Report back every line in the data that includes the string "напечатает".
Input material section start
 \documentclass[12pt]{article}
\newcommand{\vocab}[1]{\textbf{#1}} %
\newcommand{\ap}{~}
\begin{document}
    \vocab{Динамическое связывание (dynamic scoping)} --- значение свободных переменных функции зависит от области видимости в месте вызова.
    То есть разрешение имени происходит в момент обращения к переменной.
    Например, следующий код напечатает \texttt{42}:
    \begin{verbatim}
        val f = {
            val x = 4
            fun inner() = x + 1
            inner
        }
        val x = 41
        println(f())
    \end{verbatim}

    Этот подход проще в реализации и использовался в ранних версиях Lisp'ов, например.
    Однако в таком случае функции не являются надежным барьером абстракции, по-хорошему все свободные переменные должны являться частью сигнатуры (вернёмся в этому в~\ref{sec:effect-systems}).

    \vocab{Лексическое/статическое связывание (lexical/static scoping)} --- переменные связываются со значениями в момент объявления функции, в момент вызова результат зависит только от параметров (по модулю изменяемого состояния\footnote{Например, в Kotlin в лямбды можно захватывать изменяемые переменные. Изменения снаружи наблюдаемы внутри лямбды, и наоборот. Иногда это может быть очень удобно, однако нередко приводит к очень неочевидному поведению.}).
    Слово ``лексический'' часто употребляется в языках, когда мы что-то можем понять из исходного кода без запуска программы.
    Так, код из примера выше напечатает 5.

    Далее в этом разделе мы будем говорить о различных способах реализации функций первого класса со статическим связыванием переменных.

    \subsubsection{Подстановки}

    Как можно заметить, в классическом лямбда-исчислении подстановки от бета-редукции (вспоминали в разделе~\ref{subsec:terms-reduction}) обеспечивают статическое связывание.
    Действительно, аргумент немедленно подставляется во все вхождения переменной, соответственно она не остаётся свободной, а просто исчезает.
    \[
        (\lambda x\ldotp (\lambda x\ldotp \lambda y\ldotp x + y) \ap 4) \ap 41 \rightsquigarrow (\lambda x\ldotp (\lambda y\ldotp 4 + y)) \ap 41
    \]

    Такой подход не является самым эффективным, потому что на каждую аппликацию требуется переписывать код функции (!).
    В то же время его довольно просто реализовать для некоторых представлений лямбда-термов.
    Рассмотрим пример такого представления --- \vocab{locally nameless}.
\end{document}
Input material section end
## Output
    Например, следующий код напечатает \texttt{42}:
    Так, код из примера выше напечатает 5.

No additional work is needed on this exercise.